Amoxicilline, paracétamol : alors que les tensions d’approvisionnement se multiplient, des sénateurs ont réclamé une commission d’enquête parlementaire sur les pénuries de médicaments. Les élus du groupe communiste, républicain, citoyen et écologiste ont déposé une demande de résolution en ce sens à la commission des Affaires sociales « pour donner au Sénat les moyens d’enquêter » sur ces ruptures de stock.
Les parlementaires s’interrogent sur l'action de l'exécutif mais aussi sur la responsabilité des laboratoires. « Le démantèlement des savoir-faire s'accélère depuis les années 1980 où la France comptait près de 470 entreprises de production du médicament contre seulement 247 aujourd'hui », indique ainsi cette résolution portée par Laurence Cohen, sénatrice du Val-de-Marne.
« Réaction tardive et légère »
Parallèlement, l’Observatoire de la transparence dans les politiques du médicament (OTMeds) réclame lui aussi une commission d’enquête, alors que les pénuries ont été multipliées par 30 en dix ans, selon le Sénat. Pour l’OTMeds, les parlementaires devront enquêter « sur la réalité de l'action gouvernementale menée depuis février 2020 en matière de production pharmaceutique locale » alors qu’Emmanuel Macron a promis de relocaliser des chaînes de production. L’Observatoire fustige « la réaction tardive et légère », « déconnectée de la réalité » de François Braun à l’égard des pénuries.
Depuis novembre en effet, l’Agence de sécurité du médicament alerte sur les tensions d’approvisionnement sur l'amoxicilline, le paracétamol et les formes pédiatriques de Doliprane.

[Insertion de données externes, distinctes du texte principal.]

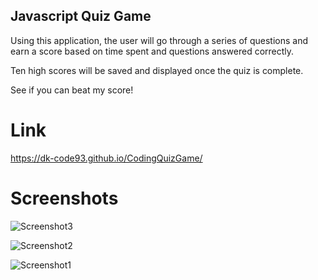 ## Javascript Quiz Game
Using this application, the user will go through a series of questions and earn a score based on time spent and questions answered correctly.

Ten high scores will be saved and displayed once the quiz is complete. 

See if you can beat my score!

# Link
https://dk-code93.github.io/CodingQuizGame/

# Screenshots
![Screenshot3](https://user-images.githubusercontent.com/80650523/118410753-55e97680-b64e-11eb-82bd-34ddd41e50ce.PNG)

![Screenshot2](https://user-images.githubusercontent.com/80650523/118410760-5eda4800-b64e-11eb-9149-0352c058fc6c.PNG)

![Screenshot1](https://user-images.githubusercontent.com/80650523/118410780-731e4500-b64e-11eb-9b84-6ebd0c123f0f.PNG)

La demande de paracétamol bondit
Épidémie de bronchiolite, de Covid et de grippe : la demande de paracétamol explose. De janvier à novembre, Sanofi a observé une augmentation de 47 % des requêtes de livraisons de Doliprane pédiatrique de la part des officines françaises. « Par ailleurs, nous avons constaté un besoin et une demande significativement plus élevée de Doliprane en 2022 – jusqu’à +40 % selon les formulations – par rapport aux années précédentes, même avant le Covid, et en particulier sur les derniers mois », confirme Sanofi au « Quotidien ».
Son concurrent Upsa – qui commercialise l’Efferalgan et le Dafalgan – précise lui aussi avoir doublé sa production de paracétamol pédiatrique depuis le début de l’année. Le laboratoire annonce « qu’au regard de l’importance et la soudaineté des ruptures actuelles » de Doliprane, il ne « pourra absorber l’ensemble des volumes actuellement en rupture ».
Interrogé vendredi sur BFMTV, le ministre de la Santé a mis en avant « un problème de distribution » et non de stock sur le paracétamol pédiatrique, évoquant « un mouvement social chez Sanofi ». Selon François Braun, le laboratoire n’aurait « fourni la semaine dernière que 30 % de ce qu’il fournit d’habitude ». Sanofi a souligné de son côté que le mouvement social dans le groupe n'impactait pas les sites produisant cet antalgique, reconnaissant quelques ralentissements sur un des sites de distribution en France, mais pas de nature à créer des pénuries en pharmacie.
Effet domino ?
Quid des tensions d’approvisionnement sur l’amoxicilline ? Là aussi, le ministre s’est voulu rassurant, évoquant « des alternatives antibiotiques ».
Pourtant, l’Académie de pharmacie craint désormais un « effet domino ». Mercredi dernier, les académiciens ont alerté sur « des tensions à venir sur d’autres antibiotiques prescrits comme alternatives ». Ils fustigent les « lacunes dans l’organisation française » et le manque d’anticipation des labos. « Les prévisions de consommation ont largement reposé sur les données de 2020 et 2021, alors que le marché global aurait dû être apprécié par rapport au niveau d’avant la Covid », recadre l’Académie.
Ce défaut d’anticipation sur l'amoxicilline pourrait, à terme, s’étendre à de nombreuses classes thérapeutiques. « Pour les médicaments tombés dans le domaine public, chaque industriel apprécie seul les quantités à produire (...) aucun acteur n’a une vision globale du marché ». Or, dans un contexte d’inflation et de crise énergétique, « les médicaments anciens comportent des risques d’arrêts de commercialisation ».
Aussi, l’Académie de pharmacie réclame la création d’un observatoire public des médicaments, seule solution, selon elle, pour « anticiper les besoins ».